Take the 2-minute tour ×
Stack Overflow is a question and answer site for professional and enthusiast programmers. It's 100% free, no registration required.

This question already has an answer here:

I have a table that includes special characters such as ™.

This character can be entered and viewed using phpMyAdmin and other software, but when I use a SELECT statement in PHP to output to a browser, I get the diamond with question mark in it.

The table type is MyISAM. The encoding is UTF-8 Unicode. The collation is utf8_unicode_ci.

The first line of the html head is

<meta http-equiv="Content-Type" content="text/html; charset=utf-8">

I tried using the htmlentities() function on the string before outputting it. No luck.

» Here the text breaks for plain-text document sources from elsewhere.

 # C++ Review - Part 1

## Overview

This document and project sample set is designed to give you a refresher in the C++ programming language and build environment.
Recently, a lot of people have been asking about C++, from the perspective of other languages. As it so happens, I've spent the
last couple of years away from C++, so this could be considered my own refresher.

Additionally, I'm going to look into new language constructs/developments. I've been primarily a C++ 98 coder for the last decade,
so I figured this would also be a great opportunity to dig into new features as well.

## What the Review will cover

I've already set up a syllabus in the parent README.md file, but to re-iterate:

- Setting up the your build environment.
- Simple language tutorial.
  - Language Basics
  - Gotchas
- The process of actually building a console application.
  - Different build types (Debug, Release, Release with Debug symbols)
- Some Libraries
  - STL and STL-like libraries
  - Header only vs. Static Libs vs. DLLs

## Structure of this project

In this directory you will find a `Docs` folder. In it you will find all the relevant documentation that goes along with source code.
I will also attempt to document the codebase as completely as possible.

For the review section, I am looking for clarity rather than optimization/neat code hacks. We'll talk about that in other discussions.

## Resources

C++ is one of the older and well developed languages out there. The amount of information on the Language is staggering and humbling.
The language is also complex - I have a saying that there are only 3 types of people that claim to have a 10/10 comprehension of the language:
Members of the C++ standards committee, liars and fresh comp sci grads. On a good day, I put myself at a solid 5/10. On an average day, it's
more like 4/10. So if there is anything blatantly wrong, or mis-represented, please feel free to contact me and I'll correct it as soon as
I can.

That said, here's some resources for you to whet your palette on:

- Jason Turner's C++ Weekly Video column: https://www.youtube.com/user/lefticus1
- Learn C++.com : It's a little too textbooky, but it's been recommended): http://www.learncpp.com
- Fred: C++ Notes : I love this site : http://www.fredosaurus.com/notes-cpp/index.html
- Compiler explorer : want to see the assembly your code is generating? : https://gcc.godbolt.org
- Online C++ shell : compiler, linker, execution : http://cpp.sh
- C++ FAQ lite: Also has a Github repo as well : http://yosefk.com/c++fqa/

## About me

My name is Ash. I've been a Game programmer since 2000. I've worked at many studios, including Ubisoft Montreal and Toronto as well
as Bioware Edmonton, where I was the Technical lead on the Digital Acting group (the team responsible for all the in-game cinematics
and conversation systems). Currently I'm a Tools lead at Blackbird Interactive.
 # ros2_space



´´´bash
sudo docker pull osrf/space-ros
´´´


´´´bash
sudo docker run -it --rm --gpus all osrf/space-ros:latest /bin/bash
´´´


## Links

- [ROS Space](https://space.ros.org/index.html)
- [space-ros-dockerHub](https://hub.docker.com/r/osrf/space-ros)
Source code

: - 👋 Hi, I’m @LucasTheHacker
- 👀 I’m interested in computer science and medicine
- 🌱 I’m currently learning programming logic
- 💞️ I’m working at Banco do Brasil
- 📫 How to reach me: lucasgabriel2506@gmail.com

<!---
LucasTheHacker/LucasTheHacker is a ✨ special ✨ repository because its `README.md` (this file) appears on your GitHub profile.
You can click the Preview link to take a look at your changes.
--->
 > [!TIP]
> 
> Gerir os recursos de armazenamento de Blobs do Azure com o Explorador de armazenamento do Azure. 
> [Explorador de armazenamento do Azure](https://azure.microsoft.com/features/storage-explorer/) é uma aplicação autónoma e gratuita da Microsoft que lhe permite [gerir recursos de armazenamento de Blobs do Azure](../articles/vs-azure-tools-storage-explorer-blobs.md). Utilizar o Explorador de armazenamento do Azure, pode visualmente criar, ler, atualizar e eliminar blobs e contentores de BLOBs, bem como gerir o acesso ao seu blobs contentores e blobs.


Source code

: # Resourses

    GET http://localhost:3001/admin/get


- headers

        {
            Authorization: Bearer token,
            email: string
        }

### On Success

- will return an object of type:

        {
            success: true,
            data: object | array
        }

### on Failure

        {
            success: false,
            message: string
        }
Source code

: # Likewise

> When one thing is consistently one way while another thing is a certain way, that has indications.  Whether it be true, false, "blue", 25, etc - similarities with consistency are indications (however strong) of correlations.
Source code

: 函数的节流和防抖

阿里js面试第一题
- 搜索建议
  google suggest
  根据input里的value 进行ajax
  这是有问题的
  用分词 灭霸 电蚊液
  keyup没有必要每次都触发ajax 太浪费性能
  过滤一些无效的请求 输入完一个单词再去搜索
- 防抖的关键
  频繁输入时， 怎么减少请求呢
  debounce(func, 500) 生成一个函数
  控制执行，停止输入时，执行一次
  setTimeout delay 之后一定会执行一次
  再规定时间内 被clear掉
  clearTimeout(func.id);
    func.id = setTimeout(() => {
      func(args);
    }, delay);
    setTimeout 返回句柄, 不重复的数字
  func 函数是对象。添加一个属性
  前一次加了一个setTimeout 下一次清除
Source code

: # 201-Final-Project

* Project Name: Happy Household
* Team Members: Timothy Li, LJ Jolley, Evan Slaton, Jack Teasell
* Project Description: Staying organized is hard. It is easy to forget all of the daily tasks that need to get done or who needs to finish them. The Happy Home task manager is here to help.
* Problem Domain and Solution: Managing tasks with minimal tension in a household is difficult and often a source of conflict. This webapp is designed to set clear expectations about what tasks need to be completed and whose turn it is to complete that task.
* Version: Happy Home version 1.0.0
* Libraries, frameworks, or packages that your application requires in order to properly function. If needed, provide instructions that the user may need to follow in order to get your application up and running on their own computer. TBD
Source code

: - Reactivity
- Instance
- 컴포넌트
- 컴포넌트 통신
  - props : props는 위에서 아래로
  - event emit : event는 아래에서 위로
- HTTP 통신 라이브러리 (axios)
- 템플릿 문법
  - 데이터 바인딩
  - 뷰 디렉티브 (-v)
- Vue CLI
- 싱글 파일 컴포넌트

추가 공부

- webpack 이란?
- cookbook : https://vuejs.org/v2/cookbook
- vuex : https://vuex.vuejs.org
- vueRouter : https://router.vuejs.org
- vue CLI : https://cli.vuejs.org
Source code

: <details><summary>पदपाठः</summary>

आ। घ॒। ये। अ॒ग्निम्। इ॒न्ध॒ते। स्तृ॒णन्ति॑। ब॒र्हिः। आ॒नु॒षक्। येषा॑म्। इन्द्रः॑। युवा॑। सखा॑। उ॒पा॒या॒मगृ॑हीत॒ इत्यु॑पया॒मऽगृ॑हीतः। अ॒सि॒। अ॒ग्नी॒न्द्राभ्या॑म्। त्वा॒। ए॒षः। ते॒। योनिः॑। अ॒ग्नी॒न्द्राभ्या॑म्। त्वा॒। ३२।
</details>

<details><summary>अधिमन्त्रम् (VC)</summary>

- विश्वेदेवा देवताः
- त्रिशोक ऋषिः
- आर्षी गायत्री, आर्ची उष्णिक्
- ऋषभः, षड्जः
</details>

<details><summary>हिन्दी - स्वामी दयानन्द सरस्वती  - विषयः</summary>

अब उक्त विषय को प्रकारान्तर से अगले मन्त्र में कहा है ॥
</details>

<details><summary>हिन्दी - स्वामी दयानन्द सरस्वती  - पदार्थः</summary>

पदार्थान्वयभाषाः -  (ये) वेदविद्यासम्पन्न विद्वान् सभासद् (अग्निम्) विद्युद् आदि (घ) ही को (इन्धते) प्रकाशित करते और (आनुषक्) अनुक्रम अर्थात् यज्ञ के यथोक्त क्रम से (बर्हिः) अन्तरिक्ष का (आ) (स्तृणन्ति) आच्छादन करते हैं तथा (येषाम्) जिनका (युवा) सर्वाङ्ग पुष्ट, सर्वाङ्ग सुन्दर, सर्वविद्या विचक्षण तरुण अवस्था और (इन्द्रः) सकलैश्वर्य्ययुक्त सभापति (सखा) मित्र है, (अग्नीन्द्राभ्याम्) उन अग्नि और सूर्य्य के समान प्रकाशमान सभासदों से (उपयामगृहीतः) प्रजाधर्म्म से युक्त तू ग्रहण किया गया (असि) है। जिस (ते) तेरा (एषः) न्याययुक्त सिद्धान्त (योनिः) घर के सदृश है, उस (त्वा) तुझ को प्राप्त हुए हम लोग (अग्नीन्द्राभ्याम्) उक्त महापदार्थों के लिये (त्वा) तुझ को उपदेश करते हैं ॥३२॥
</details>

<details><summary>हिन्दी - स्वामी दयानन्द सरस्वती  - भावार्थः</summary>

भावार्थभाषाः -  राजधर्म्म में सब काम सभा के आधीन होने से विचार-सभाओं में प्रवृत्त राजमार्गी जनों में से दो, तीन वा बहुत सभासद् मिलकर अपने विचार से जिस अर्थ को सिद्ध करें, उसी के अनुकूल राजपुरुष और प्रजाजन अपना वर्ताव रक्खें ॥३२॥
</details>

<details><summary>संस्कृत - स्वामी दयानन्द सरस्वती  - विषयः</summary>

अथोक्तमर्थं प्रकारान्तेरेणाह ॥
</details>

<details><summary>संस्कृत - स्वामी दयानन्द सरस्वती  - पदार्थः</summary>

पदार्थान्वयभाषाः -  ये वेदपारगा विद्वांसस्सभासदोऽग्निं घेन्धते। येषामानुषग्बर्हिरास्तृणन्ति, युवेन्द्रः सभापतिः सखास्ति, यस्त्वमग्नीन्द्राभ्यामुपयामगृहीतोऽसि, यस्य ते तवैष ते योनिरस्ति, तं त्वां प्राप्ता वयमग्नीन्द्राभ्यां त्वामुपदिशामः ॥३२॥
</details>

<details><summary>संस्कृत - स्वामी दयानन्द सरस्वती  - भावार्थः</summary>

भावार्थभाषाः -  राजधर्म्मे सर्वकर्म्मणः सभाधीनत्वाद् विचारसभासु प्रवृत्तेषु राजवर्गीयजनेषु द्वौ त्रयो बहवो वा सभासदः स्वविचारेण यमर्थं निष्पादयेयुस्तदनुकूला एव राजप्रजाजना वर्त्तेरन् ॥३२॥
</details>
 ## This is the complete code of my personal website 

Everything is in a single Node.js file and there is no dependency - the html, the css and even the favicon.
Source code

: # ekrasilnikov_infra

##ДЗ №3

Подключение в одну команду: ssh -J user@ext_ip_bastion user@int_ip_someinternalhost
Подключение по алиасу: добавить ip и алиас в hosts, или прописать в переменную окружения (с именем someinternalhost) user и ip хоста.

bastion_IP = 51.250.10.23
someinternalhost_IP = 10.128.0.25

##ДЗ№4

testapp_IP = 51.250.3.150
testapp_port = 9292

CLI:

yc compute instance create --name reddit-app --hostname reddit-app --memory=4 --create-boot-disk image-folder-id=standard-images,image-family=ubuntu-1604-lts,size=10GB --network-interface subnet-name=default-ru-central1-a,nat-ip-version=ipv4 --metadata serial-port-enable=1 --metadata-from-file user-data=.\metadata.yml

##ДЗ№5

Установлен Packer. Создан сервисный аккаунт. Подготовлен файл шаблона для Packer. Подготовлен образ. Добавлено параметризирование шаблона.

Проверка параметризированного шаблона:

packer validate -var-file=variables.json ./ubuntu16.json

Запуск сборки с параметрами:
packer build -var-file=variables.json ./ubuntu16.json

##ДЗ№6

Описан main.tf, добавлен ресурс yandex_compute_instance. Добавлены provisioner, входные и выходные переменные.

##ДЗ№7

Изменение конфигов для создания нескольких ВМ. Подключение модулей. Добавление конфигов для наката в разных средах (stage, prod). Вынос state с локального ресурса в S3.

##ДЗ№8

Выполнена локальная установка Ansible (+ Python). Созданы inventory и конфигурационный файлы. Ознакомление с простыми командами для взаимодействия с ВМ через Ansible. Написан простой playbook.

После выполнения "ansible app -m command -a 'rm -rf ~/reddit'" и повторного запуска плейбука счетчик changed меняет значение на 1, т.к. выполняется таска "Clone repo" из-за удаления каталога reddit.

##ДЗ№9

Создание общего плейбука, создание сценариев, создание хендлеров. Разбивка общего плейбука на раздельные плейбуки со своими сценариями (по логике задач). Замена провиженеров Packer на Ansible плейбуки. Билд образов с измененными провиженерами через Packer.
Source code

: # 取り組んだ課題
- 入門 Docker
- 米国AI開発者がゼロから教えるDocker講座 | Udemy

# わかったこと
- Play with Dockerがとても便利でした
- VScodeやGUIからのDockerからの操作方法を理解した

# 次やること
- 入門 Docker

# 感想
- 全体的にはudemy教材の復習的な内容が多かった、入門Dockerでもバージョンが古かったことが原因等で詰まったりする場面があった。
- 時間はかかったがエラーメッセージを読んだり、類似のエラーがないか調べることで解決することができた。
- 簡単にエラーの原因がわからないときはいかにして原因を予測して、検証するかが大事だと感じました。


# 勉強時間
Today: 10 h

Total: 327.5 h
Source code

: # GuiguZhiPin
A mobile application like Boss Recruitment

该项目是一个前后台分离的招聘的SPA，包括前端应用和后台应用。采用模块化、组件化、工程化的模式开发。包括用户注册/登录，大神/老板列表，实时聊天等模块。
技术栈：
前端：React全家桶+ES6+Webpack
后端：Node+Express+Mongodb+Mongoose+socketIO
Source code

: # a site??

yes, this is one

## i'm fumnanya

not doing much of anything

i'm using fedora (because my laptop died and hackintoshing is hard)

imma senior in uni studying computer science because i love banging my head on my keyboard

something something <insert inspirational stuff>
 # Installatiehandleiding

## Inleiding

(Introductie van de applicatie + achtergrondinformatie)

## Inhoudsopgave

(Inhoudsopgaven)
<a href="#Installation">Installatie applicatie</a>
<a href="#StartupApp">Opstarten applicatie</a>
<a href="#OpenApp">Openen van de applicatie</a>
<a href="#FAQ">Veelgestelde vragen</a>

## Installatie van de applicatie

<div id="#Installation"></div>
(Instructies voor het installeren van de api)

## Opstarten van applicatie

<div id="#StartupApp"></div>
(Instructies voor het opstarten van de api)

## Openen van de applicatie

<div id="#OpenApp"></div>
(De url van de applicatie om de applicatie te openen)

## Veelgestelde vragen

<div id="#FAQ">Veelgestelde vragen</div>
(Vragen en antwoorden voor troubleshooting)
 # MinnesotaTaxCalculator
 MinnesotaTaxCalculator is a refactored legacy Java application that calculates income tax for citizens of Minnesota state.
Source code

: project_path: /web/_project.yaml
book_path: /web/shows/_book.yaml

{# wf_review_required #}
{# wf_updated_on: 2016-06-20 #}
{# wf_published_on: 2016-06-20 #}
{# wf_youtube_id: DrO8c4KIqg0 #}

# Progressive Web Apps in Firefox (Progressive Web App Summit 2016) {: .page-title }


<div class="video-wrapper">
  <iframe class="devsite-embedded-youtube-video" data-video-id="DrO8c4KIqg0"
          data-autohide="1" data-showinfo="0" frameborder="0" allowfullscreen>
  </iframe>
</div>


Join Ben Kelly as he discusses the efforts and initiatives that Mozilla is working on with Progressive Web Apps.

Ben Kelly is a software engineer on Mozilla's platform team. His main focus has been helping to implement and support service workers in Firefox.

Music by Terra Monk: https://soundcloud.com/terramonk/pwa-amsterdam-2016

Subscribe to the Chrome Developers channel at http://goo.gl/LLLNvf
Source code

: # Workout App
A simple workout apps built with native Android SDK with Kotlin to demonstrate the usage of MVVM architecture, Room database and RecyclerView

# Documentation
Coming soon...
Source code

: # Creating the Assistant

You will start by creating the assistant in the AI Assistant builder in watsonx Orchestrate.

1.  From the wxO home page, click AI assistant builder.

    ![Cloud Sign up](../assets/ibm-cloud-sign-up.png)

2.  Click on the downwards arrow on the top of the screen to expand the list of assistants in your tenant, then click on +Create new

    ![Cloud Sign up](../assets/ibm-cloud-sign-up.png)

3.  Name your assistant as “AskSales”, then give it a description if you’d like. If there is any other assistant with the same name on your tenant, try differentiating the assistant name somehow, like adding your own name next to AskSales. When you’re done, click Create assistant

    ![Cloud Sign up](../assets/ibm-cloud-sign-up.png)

I also tried adding this to php before any output (no difference):

header('Content-type: text/html; charset=utf-8');

Lastly I tried adding this right below the initial mysql connection (this resulted in additional odd characters being displayed):

$db_charset = mysql_set_charset('utf8',$db);

What have I missed?

share|improve this question
2  
Unrelated to the question itself, but please use mysqli or PDO rather than mysql extension, which is deprecated. –  Nathan Bouscal Apr 9 '13 at 3:10
 
Are you sure that whatever is in your database is actually utf8? –  Jack Apr 9 '13 at 3:12
 
 
how would I be sure that "whatever is in your database is actually utf8"? I'm typing the ™ character directly into phpMyAdmin, and everywhere I look in phpMyAdmin I see utf8 for both the field and the table... –  Jason Wood Apr 9 '13 at 3:39
add comment

marked as duplicate by Jack, hjpotter92, EdChum, Stony, Sindre Sorhus Apr 9 '13 at 8:04

This question has been asked before and already has an answer. If those answers do not fully address your question, please ask a new question.

3 Answers

up vote 1 down vote accepted

Below code works for me.

$sql = "SELECT * FROM chartest";
mysql_set_charset("UTF8");
$rs = mysql_query($sql);
header('Content-type: text/html; charset=utf-8');
while ($row = mysql_fetch_array($rs)) {
    echo $row['name'];
}
share|improve this answer
 
arg! "mysql_set_charset("UTF8");" DID fix the problem. Just not while also using htmlentities(). I didn't realize that htmlentities() ALSO requires a charset to be specified, as discussed here: stackoverflow.com/questions/9103801/… –  Jason Wood Apr 9 '13 at 5:50
add comment

There are a couple things that might help. First, even though you're setting the charset to UTF-8 in the header, that might not be enough. I've seen the browser ignore that before. Try forcing it by adding this in the head of your html:

<meta charset='utf-8'>

Next, as mentioned here, try doing this:

mysql_query ("set character_set_client='utf8'");
mysql_query ("set character_set_results='utf8'");
mysql_query ("set collation_connection='utf8_general_ci'");

EDIT

So I've just done some reading up an playing around a bit. First let me tell you, despite what I mentioned in the comments, utf8_encode() and utf8_decode() will not help you here. It helps to actually understand UTF-8 encoding. I found the Wikipedia page on UTF-8 very helpful. Assuming the value you are getting back from the database is in fact already UTF-8 encoded and you simply dump it out right after getting it then it should be fine.

If you are doing anything with the database result (manipulating the string in any way especially) and you don't use the unicode aware functions from the PHP mbstring library then it will probably mess it up since the standard PHP string functions are not unicode aware.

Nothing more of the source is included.